▸ **Work instruction**
Please write out exactly the lines that begin at the line containing "- Path: /api/v1/health" and run to the end of the records.

▸ **Task inputs**
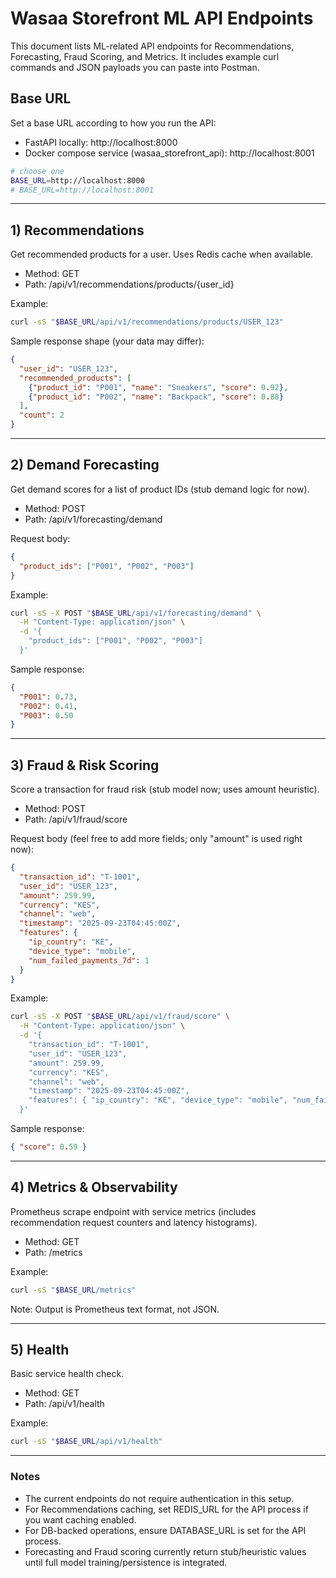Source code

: # Wasaa Storefront ML API Endpoints

This document lists ML-related API endpoints for Recommendations, Forecasting, Fraud Scoring, and Metrics. It includes example curl commands and JSON payloads you can paste into Postman.

## Base URL

Set a base URL according to how you run the API:

- FastAPI locally: http://localhost:8000
- Docker compose service (wasaa_storefront_api): http://localhost:8001

```bash
# choose one
BASE_URL=http://localhost:8000
# BASE_URL=http://localhost:8001
```

---

## 1) Recommendations

Get recommended products for a user. Uses Redis cache when available.

- Method: GET
- Path: /api/v1/recommendations/products/{user_id}

Example:
```bash
curl -sS "$BASE_URL/api/v1/recommendations/products/USER_123"
```
Sample response shape (your data may differ):
```json
{
  "user_id": "USER_123",
  "recommended_products": [
    {"product_id": "P001", "name": "Sneakers", "score": 0.92},
    {"product_id": "P002", "name": "Backpack", "score": 0.88}
  ],
  "count": 2
}
```

---

## 2) Demand Forecasting

Get demand scores for a list of product IDs (stub demand logic for now).

- Method: POST
- Path: /api/v1/forecasting/demand

Request body:
```json
{
  "product_ids": ["P001", "P002", "P003"]
}
```
Example:
```bash
curl -sS -X POST "$BASE_URL/api/v1/forecasting/demand" \
  -H "Content-Type: application/json" \
  -d '{
    "product_ids": ["P001", "P002", "P003"]
  }'
```
Sample response:
```json
{
  "P001": 0.73,
  "P002": 0.41,
  "P003": 0.50
}
```

---

## 3) Fraud & Risk Scoring

Score a transaction for fraud risk (stub model now; uses amount heuristic).

- Method: POST
- Path: /api/v1/fraud/score

Request body (feel free to add more fields; only "amount" is used right now):
```json
{
  "transaction_id": "T-1001",
  "user_id": "USER_123",
  "amount": 259.99,
  "currency": "KES",
  "channel": "web",
  "timestamp": "2025-09-23T04:45:00Z",
  "features": {
    "ip_country": "KE",
    "device_type": "mobile",
    "num_failed_payments_7d": 1
  }
}
```
Example:
```bash
curl -sS -X POST "$BASE_URL/api/v1/fraud/score" \
  -H "Content-Type: application/json" \
  -d '{
    "transaction_id": "T-1001",
    "user_id": "USER_123",
    "amount": 259.99,
    "currency": "KES",
    "channel": "web",
    "timestamp": "2025-09-23T04:45:00Z",
    "features": { "ip_country": "KE", "device_type": "mobile", "num_failed_payments_7d": 1 }
  }'
```
Sample response:
```json
{ "score": 0.59 }
```

---

## 4) Metrics & Observability

Prometheus scrape endpoint with service metrics (includes recommendation request counters and latency histograms).

- Method: GET
- Path: /metrics

Example:
```bash
curl -sS "$BASE_URL/metrics"
```
Note: Output is Prometheus text format, not JSON.

---

## 5) Health

Basic service health check.

- Method: GET
- Path: /api/v1/health

Example:
```bash
curl -sS "$BASE_URL/api/v1/health"
```

---

### Notes
- The current endpoints do not require authentication in this setup.
- For Recommendations caching, set REDIS_URL for the API process if you want caching enabled.
- For DB-backed operations, ensure DATABASE_URL is set for the API process.
- Forecasting and Fraud scoring currently return stub/heuristic values until full model training/persistence is integrated.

▸ **Response to the task**
- Path: /api/v1/health

Example:
```bash
curl -sS "$BASE_URL/api/v1/health"
```

---

### Notes
- The current endpoints do not require authentication in this setup.
- For Recommendations caching, set REDIS_URL for the API process if you want caching enabled.
- For DB-backed operations, ensure DATABASE_URL is set for the API process.
- Forecasting and Fraud scoring currently return stub/heuristic values until full model training/persistence is integrated.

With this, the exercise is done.